TO DO: Please restate the data word for word, in full.

PROVIDED DATA:
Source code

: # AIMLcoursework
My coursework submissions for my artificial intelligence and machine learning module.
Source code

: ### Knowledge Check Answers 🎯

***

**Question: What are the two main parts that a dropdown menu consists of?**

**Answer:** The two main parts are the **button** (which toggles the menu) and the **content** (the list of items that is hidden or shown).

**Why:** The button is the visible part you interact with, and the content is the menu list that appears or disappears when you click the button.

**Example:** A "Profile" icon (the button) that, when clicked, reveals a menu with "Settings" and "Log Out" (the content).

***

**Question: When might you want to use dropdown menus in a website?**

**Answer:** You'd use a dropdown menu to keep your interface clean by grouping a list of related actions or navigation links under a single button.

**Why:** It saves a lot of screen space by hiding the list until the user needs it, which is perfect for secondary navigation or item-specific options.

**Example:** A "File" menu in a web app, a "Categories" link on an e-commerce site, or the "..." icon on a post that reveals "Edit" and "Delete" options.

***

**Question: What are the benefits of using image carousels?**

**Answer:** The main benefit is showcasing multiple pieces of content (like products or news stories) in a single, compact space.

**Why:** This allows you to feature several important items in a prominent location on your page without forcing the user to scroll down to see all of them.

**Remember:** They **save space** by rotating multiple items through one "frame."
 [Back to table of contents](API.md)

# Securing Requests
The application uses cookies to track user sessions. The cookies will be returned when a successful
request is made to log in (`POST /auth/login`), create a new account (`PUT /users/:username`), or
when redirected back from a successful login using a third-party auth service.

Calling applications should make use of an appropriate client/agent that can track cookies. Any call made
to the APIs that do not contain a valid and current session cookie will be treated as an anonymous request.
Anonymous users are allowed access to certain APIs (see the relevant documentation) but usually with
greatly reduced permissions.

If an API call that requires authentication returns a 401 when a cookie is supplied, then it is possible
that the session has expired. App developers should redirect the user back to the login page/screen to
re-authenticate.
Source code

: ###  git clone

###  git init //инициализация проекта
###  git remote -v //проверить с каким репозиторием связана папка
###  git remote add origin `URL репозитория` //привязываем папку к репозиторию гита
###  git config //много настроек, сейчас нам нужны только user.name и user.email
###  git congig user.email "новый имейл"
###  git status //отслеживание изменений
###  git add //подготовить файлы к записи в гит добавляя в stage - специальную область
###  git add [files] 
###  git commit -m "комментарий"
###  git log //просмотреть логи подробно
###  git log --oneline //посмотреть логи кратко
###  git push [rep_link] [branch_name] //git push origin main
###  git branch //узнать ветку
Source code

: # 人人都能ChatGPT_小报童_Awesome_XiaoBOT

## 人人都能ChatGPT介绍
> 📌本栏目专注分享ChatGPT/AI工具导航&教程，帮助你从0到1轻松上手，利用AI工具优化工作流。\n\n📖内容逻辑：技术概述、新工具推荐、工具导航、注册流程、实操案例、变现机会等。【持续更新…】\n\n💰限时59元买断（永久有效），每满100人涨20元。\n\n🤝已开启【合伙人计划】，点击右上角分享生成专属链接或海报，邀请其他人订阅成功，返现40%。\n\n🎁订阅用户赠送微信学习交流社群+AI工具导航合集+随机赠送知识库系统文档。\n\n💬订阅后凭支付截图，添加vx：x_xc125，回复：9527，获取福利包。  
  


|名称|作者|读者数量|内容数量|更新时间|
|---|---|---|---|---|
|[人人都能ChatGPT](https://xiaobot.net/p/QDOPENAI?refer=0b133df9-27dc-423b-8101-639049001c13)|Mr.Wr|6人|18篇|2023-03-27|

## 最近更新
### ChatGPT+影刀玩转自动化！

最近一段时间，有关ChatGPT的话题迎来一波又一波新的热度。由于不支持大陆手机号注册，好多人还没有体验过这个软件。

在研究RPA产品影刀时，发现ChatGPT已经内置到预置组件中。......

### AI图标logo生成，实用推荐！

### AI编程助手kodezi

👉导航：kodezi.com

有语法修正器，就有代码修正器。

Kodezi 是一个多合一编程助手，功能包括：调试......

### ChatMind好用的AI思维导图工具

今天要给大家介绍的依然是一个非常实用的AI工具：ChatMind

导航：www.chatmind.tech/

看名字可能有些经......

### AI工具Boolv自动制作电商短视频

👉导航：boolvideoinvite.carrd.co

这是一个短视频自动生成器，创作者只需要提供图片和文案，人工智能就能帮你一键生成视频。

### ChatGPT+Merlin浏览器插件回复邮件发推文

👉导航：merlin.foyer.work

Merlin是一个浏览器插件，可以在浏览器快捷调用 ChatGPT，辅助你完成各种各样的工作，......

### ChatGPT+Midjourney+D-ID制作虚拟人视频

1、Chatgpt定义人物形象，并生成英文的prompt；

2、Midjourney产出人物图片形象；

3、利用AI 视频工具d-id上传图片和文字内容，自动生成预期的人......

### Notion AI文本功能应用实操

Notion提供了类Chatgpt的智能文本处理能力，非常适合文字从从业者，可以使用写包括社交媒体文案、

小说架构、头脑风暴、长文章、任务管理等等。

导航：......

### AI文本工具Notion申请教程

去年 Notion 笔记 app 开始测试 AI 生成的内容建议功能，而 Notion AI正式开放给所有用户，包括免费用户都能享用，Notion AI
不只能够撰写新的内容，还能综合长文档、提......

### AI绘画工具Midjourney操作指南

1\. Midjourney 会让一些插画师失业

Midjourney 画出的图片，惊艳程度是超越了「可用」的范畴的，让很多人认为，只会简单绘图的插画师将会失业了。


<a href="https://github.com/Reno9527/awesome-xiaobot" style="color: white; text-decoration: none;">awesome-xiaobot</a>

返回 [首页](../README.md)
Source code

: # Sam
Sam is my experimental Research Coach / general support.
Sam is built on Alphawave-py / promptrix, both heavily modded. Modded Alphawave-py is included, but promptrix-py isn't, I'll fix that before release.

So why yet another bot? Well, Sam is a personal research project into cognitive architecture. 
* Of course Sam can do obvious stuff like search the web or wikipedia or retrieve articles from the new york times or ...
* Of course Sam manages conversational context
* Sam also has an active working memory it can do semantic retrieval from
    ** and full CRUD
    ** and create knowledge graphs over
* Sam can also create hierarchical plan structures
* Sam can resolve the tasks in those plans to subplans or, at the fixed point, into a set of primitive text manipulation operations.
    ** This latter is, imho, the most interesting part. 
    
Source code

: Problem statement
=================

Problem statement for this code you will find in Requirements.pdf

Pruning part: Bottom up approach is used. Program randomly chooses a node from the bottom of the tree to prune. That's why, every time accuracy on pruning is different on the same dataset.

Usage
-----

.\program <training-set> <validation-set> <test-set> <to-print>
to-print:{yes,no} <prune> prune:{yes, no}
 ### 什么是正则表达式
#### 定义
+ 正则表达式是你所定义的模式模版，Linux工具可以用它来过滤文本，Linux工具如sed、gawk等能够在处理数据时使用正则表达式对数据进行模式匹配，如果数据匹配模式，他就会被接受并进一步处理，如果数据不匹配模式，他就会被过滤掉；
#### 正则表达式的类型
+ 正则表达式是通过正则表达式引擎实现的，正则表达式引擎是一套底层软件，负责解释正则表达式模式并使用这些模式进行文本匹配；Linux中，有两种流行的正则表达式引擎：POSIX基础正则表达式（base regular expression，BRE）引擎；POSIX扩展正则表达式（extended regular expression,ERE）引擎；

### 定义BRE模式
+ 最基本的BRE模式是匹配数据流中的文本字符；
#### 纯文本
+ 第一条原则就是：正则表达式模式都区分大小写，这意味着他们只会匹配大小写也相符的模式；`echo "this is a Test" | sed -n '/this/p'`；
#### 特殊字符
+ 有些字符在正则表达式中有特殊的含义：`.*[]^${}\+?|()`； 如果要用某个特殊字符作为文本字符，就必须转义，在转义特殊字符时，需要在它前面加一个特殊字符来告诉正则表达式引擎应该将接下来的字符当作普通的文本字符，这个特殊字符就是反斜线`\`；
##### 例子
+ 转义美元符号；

YOUR RESPONSE:
Source code

: # AIMLcoursework
My coursework submissions for my artificial intelligence and machine learning module.
Source code

: ### Knowledge Check Answers 🎯

***

**Question: What are the two main parts that a dropdown menu consists of?**

**Answer:** The two main parts are the **button** (which toggles the menu) and the **content** (the list of items that is hidden or shown).

**Why:** The button is the visible part you interact with, and the content is the menu list that appears or disappears when you click the button.

**Example:** A "Profile" icon (the button) that, when clicked, reveals a menu with "Settings" and "Log Out" (the content).

***

**Question: When might you want to use dropdown menus in a website?**

**Answer:** You'd use a dropdown menu to keep your interface clean by grouping a list of related actions or navigation links under a single button.

**Why:** It saves a lot of screen space by hiding the list until the user needs it, which is perfect for secondary navigation or item-specific options.

**Example:** A "File" menu in a web app, a "Categories" link on an e-commerce site, or the "..." icon on a post that reveals "Edit" and "Delete" options.

***

**Question: What are the benefits of using image carousels?**

**Answer:** The main benefit is showcasing multiple pieces of content (like products or news stories) in a single, compact space.

**Why:** This allows you to feature several important items in a prominent location on your page without forcing the user to scroll down to see all of them.

**Remember:** They **save space** by rotating multiple items through one "frame."
 [Back to table of contents](API.md)

# Securing Requests
The application uses cookies to track user sessions. The cookies will be returned when a successful
request is made to log in (`POST /auth/login`), create a new account (`PUT /users/:username`), or
when redirected back from a successful login using a third-party auth service.

Calling applications should make use of an appropriate client/agent that can track cookies. Any call made
to the APIs that do not contain a valid and current session cookie will be treated as an anonymous request.
Anonymous users are allowed access to certain APIs (see the relevant documentation) but usually with
greatly reduced permissions.

If an API call that requires authentication returns a 401 when a cookie is supplied, then it is possible
that the session has expired. App developers should redirect the user back to the login page/screen to
re-authenticate.
Source code

: ###  git clone

###  git init //инициализация проекта
###  git remote -v //проверить с каким репозиторием связана папка
###  git remote add origin `URL репозитория` //привязываем папку к репозиторию гита
###  git config //много настроек, сейчас нам нужны только user.name и user.email
###  git congig user.email "новый имейл"
###  git status //отслеживание изменений
###  git add //подготовить файлы к записи в гит добавляя в stage - специальную область
###  git add [files] 
###  git commit -m "комментарий"
###  git log //просмотреть логи подробно
###  git log --oneline //посмотреть логи кратко
###  git push [rep_link] [branch_name] //git push origin main
###  git branch //узнать ветку
Source code

: # 人人都能ChatGPT_小报童_Awesome_XiaoBOT

## 人人都能ChatGPT介绍
> 📌本栏目专注分享ChatGPT/AI工具导航&教程，帮助你从0到1轻松上手，利用AI工具优化工作流。\n\n📖内容逻辑：技术概述、新工具推荐、工具导航、注册流程、实操案例、变现机会等。【持续更新…】\n\n💰限时59元买断（永久有效），每满100人涨20元。\n\n🤝已开启【合伙人计划】，点击右上角分享生成专属链接或海报，邀请其他人订阅成功，返现40%。\n\n🎁订阅用户赠送微信学习交流社群+AI工具导航合集+随机赠送知识库系统文档。\n\n💬订阅后凭支付截图，添加vx：x_xc125，回复：9527，获取福利包。  
  


|名称|作者|读者数量|内容数量|更新时间|
|---|---|---|---|---|
|[人人都能ChatGPT](https://xiaobot.net/p/QDOPENAI?refer=0b133df9-27dc-423b-8101-639049001c13)|Mr.Wr|6人|18篇|2023-03-27|

## 最近更新
### ChatGPT+影刀玩转自动化！

最近一段时间，有关ChatGPT的话题迎来一波又一波新的热度。由于不支持大陆手机号注册，好多人还没有体验过这个软件。

在研究RPA产品影刀时，发现ChatGPT已经内置到预置组件中。......

### AI图标logo生成，实用推荐！

### AI编程助手kodezi

👉导航：kodezi.com

有语法修正器，就有代码修正器。

Kodezi 是一个多合一编程助手，功能包括：调试......

### ChatMind好用的AI思维导图工具

今天要给大家介绍的依然是一个非常实用的AI工具：ChatMind

导航：www.chatmind.tech/

看名字可能有些经......

### AI工具Boolv自动制作电商短视频

👉导航：boolvideoinvite.carrd.co

这是一个短视频自动生成器，创作者只需要提供图片和文案，人工智能就能帮你一键生成视频。

### ChatGPT+Merlin浏览器插件回复邮件发推文

👉导航：merlin.foyer.work

Merlin是一个浏览器插件，可以在浏览器快捷调用 ChatGPT，辅助你完成各种各样的工作，......

### ChatGPT+Midjourney+D-ID制作虚拟人视频

1、Chatgpt定义人物形象，并生成英文的prompt；

2、Midjourney产出人物图片形象；

3、利用AI 视频工具d-id上传图片和文字内容，自动生成预期的人......

### Notion AI文本功能应用实操

Notion提供了类Chatgpt的智能文本处理能力，非常适合文字从从业者，可以使用写包括社交媒体文案、

小说架构、头脑风暴、长文章、任务管理等等。

导航：......

### AI文本工具Notion申请教程

去年 Notion 笔记 app 开始测试 AI 生成的内容建议功能，而 Notion AI正式开放给所有用户，包括免费用户都能享用，Notion AI
不只能够撰写新的内容，还能综合长文档、提......

### AI绘画工具Midjourney操作指南

1\. Midjourney 会让一些插画师失业

Midjourney 画出的图片，惊艳程度是超越了「可用」的范畴的，让很多人认为，只会简单绘图的插画师将会失业了。


<a href="https://github.com/Reno9527/awesome-xiaobot" style="color: white; text-decoration: none;">awesome-xiaobot</a>

返回 [首页](../README.md)
Source code

: # Sam
Sam is my experimental Research Coach / general support.
Sam is built on Alphawave-py / promptrix, both heavily modded. Modded Alphawave-py is included, but promptrix-py isn't, I'll fix that before release.

So why yet another bot? Well, Sam is a personal research project into cognitive architecture. 
* Of course Sam can do obvious stuff like search the web or wikipedia or retrieve articles from the new york times or ...
* Of course Sam manages conversational context
* Sam also has an active working memory it can do semantic retrieval from
    ** and full CRUD
    ** and create knowledge graphs over
* Sam can also create hierarchical plan structures
* Sam can resolve the tasks in those plans to subplans or, at the fixed point, into a set of primitive text manipulation operations.
    ** This latter is, imho, the most interesting part. 
    
Source code

: Problem statement
=================

Problem statement for this code you will find in Requirements.pdf

Pruning part: Bottom up approach is used. Program randomly chooses a node from the bottom of the tree to prune. That's why, every time accuracy on pruning is different on the same dataset.

Usage
-----

.\program <training-set> <validation-set> <test-set> <to-print>
to-print:{yes,no} <prune> prune:{yes, no}
 ### 什么是正则表达式
#### 定义
+ 正则表达式是你所定义的模式模版，Linux工具可以用它来过滤文本，Linux工具如sed、gawk等能够在处理数据时使用正则表达式对数据进行模式匹配，如果数据匹配模式，他就会被接受并进一步处理，如果数据不匹配模式，他就会被过滤掉；
#### 正则表达式的类型
+ 正则表达式是通过正则表达式引擎实现的，正则表达式引擎是一套底层软件，负责解释正则表达式模式并使用这些模式进行文本匹配；Linux中，有两种流行的正则表达式引擎：POSIX基础正则表达式（base regular expression，BRE）引擎；POSIX扩展正则表达式（extended regular expression,ERE）引擎；

### 定义BRE模式
+ 最基本的BRE模式是匹配数据流中的文本字符；
#### 纯文本
+ 第一条原则就是：正则表达式模式都区分大小写，这意味着他们只会匹配大小写也相符的模式；`echo "this is a Test" | sed -n '/this/p'`；
#### 特殊字符
+ 有些字符在正则表达式中有特殊的含义：`.*[]^${}\+?|()`； 如果要用某个特殊字符作为文本字符，就必须转义，在转义特殊字符时，需要在它前面加一个特殊字符来告诉正则表达式引擎应该将接下来的字符当作普通的文本字符，这个特殊字符就是反斜线`\`；
##### 例子
+ 转义美元符号；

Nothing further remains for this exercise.